Today, when characterizing the events in Syria, Russian experts and policymakers simply call them a “war” and emphasize the multidimensional nature of the conflict. Started as a straggle for greater civil freedom, currently, the Syrian conflict is mostly fueled by old blood and religious feuds dividing the country’s society in Alawites, Shias, Sunnis, Christians and Druzes as well as in Arabs, Kurds, Turkmens and others. This, in turn, prevents the analysts from calling the conflict a revolution. The fact that the hostilities have already spilt over the country’s borders to Iraq and Lebanon also does not allow considering this conflict purely Syrian. Moreover, the involvement of the Western powers, Russia, Saudi Arabia, Qatar, Turkey and Iran in confrontation make some experts speak about it as a war by proxy. Thus, neither Iranian authorities nor the governments of some Arab countries of the Persian Gulf conceal that they actually fight against each other in Syria. For them, this conflict turned into the battle for the influence in the region. Somewhere in the back of their mind, the Russians also see their efforts in Syria as an attempt to revenge the Americans for their negligence to Moscow opinion on the situation in Yugoslavia in 1999, in Iraq in 2003 and in Libya in 2011. In both cases, Syrians are considered as just means in the third countries games.
The biggest concerns on Syria are related to the growing role of Islamic extremists in the conflict. Their active participation in hostilities turns this country into another front of the global jihad. We became the eyewitnesses of how Syria turns in the ground for networking between different international extremists grouping. Previously separated and scattered around the world they gradually understand themselves as a united front. It is possible to assume that upon the return of these radicals to their home countries, their connections together with their battle experience will be used to destabilize the situation there.

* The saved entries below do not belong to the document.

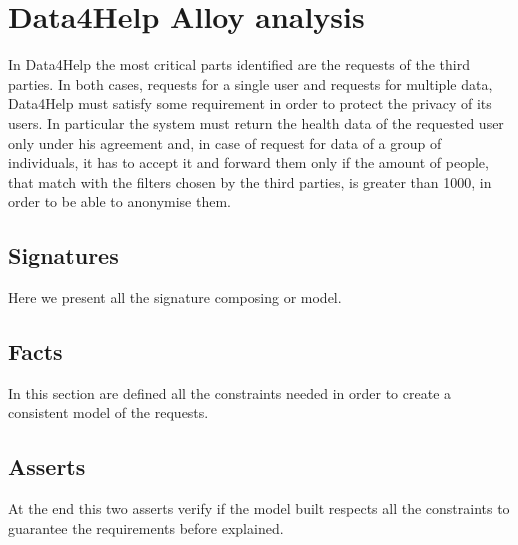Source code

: \section{Data4Help Alloy analysis}

    In Data4Help the most critical parts identified are the requests of the third parties. In both cases, requests for a single user and requests for multiple data, Data4Help must satisfy some requirement in order to protect the privacy of its users.
    In particular the system must return the health data of the requested user only under his agreement and, in case of request for data of a group of individuals, it has to accept it and forward them only if the amount of people, that match with the filters chosen by the third parties, is greater than 1000, in order to be able to anonymise them.
    
    \subsection{Signatures}
    
    Here we present all the signature composing or model.
    
    

    \subsection{Facts}
 
        In this section are defined all the constraints needed in order to create a consistent model of the requests.
    
        

    \subsection{Asserts}
    
        At the end this two asserts verify if the model built respects all the constraints to guarantee the requirements before explained.
    
        






    
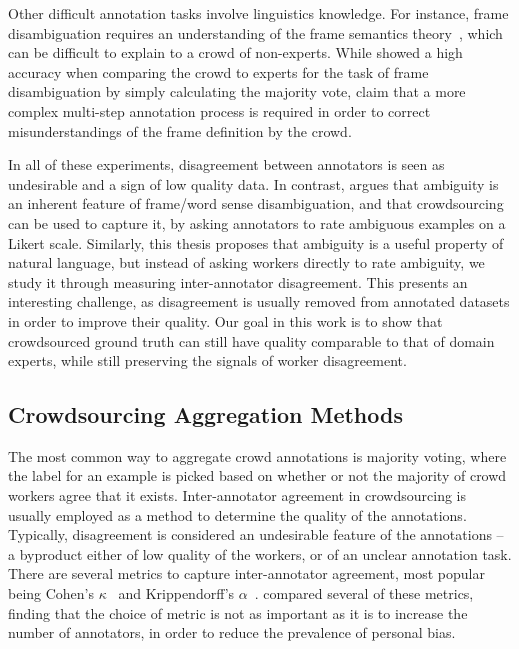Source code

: Other difficult annotation tasks involve linguistics knowledge. For instance, frame disambiguation requires an understanding of the frame semantics theory~\cite{baker1998berkeley}, which can be difficult to explain to a crowd of non-experts. While \citet{Hong:2011:GCR:2018966.2018970} showed a high accuracy when comparing the crowd to experts for the task of frame disambiguation by simply calculating the majority vote, \citet{chang2015scaling} claim that a more complex multi-step annotation process is required in order to correct misunderstandings of the frame definition by the crowd.

In all of these experiments, disagreement between annotators is seen as undesirable and a sign of low quality data. In contrast, \citet{jurgens2013embracing} argues that ambiguity is an inherent feature of frame/word sense disambiguation, and that crowdsourcing can be used to capture it, by asking annotators to rate ambiguous examples on a Likert scale. Similarly, this thesis proposes that ambiguity is a useful property of natural language, but instead of asking workers directly to rate ambiguity, we study it through measuring inter-annotator disagreement. This presents an interesting challenge, as disagreement is usually removed from annotated datasets in order to improve their quality. Our goal in this work is to show that crowdsourced ground truth can still have quality comparable to that of domain experts, while still preserving the signals of worker disagreement.


\subsection{Crowdsourcing Aggregation Methods}

The most common way to aggregate crowd annotations is majority voting, where the label for an example is picked based on whether or not the majority of crowd workers agree that it exists. Inter-annotator agreement in crowdsourcing is usually employed as a method to determine the quality of the annotations. Typically, disagreement is considered an undesirable feature of the annotations -- a byproduct either of low quality of the workers, or of an unclear annotation task. There are several metrics to capture inter-annotator agreement, most popular being Cohen's $\kappa$~\cite{cohen1960kappa} and Krippendorff's $\alpha$~\cite{klaus2013content}. \citet{artstein2008inter} compared several of these metrics, finding that the choice of metric is not as important as it is to increase the number of annotators, in order to reduce the prevalence of personal bias.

All in all, the current situation in Syria seems to have reached a stalemate. The bloodshed continues, and it is not a secret that no minor role in this is being played by external forces. The multidimensional nature of the conflict makes the belligerents wage relentless struggle against each other without any thought about reconciliation. This, in turn, may prolong the war for quite long tame. Under these conditions, no assumptions and predictions on the outcomes of the Syrian confrontation are possible. The only one thing may be stated for sure: Syria which we knew for many decades has gone forever.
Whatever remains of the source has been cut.